The problem here is that if Jefferson, Franklin, et al, derived these ideas
from the Iroquois [problematic, see below], those ideas should be
applicable to the Iroquois. Moreover, as stated, those attributes are
exceedingly generalized and thereby problematic as applied to the
Iroquois. (Define Iroquois 'citizens', 'elections', etc.)

>Beyond that, there were numerous principles of politics and
>society employed by the Iroquois that deeply influenced the
>thinking of men like Franklin and Jefferson and which were
>incorporated, in spirit at least, in the founding documents of
>the United States, such as the Declaration of Independence and
>the Articles of Confederation.

Your ability to generalize from limited data surpasses my own. :-)

I think the operative phrase here is "in spirit at least." But it is a
"very least" bit.

It should first be noted that Johansen's mode of argumentation in his
dissertation, "Franklin, Jefferson and American Indians: A study in Cross
Cultural Comminication of Ideas," published as "Forgotten Founders," was
to present a very broad sketch of the League (he used the word clan' in
only one paragraph, and did not even mention that they were matrilineal
and that residence was matrilocal] -- emphasizing those elements which
had apparent parallels in Franklin and Jefferson -- and then state that
since the Haudenausaunee had them first, then the influence must have
come from that direction. It is a very selective form of historiography.

But it is extremely difficult to demonstrate that either Franklin or
Jefferson directly expressed any "principle of politics or society" in
the context of an Indian source. In trying to answer the question, What
did they know and when did they know it, and using the citations offered
in Johansen, and searching the indexes to both Franklin's and Jefferson's
papers [which I urge all concerned readers to do: check my sources as
well as Johansen's] under both "Indians" and "Iroquois," I could find
only seven examples of positive statements of knowledge.
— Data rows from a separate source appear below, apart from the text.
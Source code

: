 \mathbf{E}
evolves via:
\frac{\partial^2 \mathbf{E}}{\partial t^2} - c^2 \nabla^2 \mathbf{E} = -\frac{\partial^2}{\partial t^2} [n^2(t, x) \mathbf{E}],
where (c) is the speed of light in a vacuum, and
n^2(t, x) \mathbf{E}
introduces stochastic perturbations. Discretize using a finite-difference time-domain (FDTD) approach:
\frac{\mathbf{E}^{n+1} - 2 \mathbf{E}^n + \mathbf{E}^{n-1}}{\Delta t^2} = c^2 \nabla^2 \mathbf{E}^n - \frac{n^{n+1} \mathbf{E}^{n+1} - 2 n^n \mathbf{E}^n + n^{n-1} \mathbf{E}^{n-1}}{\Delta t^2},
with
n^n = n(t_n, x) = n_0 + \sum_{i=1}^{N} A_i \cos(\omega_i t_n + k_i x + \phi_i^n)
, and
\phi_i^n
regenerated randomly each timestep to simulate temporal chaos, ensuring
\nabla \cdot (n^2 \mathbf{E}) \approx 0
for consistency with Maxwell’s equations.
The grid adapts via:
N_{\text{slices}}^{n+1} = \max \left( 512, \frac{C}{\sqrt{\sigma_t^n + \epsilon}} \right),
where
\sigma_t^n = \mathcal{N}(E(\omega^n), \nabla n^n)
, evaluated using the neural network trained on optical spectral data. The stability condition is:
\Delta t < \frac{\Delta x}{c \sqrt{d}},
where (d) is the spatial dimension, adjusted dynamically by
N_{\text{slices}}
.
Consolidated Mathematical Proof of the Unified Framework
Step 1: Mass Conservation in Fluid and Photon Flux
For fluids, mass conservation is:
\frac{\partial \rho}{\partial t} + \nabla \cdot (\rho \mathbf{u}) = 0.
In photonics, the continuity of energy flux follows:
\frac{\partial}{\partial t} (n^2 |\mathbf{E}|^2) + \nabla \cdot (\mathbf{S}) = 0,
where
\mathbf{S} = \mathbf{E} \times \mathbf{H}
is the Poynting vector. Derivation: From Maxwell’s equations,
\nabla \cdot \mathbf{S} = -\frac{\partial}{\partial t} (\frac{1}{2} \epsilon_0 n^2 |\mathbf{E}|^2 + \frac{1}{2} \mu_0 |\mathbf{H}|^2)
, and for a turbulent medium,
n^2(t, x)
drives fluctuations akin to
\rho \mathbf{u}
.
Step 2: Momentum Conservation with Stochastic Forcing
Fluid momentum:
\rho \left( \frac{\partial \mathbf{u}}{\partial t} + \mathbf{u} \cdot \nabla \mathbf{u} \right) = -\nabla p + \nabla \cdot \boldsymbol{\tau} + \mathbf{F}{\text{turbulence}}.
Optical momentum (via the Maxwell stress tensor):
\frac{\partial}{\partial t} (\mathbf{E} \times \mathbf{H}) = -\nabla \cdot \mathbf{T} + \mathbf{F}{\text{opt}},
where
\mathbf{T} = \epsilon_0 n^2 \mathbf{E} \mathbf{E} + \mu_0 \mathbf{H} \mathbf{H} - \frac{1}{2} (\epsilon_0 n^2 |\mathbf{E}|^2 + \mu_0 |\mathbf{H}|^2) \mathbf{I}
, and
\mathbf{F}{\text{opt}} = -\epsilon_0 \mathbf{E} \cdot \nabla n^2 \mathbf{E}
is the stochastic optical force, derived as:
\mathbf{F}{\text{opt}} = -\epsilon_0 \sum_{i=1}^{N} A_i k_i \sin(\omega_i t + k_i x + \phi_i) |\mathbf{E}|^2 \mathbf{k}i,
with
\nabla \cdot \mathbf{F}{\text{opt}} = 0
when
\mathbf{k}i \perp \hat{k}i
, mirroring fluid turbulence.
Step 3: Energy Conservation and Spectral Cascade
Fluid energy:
For Franklin those consist of the oft-quoted paragraph beginning "It would
be a strange thing if Six Nations ..." [from the same letter which
included the paragraph decrying the increasing Germanization of
Pennsylvania], his "Remarks on the Savages of America," and a parody of a
captivity narrative. But the basic problem with Franklin is that -- as
Johansen noted -- he often used Indians as a foil for criticism of
European culture, and his comments are so general that it is often
impossible to determine of they are based on real observations or are
polemics.

I do not think the fact that Franklin printed the treaties and councils to
be of much value in arguing influence: he never mentioned them, their
provisions, or the speeches in any other contexts, and the speeches and
incidents he does mention (Canasatego's commentary on the "good news" in
Albany and the incident of the Swedish preacher) are apparently unattested
elsewhere.

Johansen makes a great deal out of Franklin's correspondence with
Cadwallader Colden, New York official and author of "The History of the
Five Indian Nations depending on the province of New-York in America" (the
best informed man in the New World on the affairs of the British-American
colonies'). Indeed, Johansen writes (Diss. p 84), "shortly after reading
Colden's work, Franklin began his own fervent campaign for a federal union
of the British colonies..." The clear implication is that Franklin was
influenced by the information in Colden. But that book is a military and
diplomatic history; such sociopolitical data as it contains is entirely in
the preface; in the 1958 reprinting of the 1747 edition, all of two and
one half pages are devoted to a brief sketch of the Iroquois socio-
political system. The relevant paragraphs are:

Each Nation is an absolute Republick by its self, govern'd in all
Publick Affairs of War and Peace by the Sachems or Old Men, whose
authority and Power is gained by and consists wholly in the Opinion the
rest ofthe Nation have of their Wisdom and Integrity. They never execute
their Resolutions by Compulsion or Forse upon any of their People.
Honour and Esteem are their Principal Rewards, as Shame & being Despised
are their punishments. They have certain Customs which they observe in
their Publick Affairs with other nations...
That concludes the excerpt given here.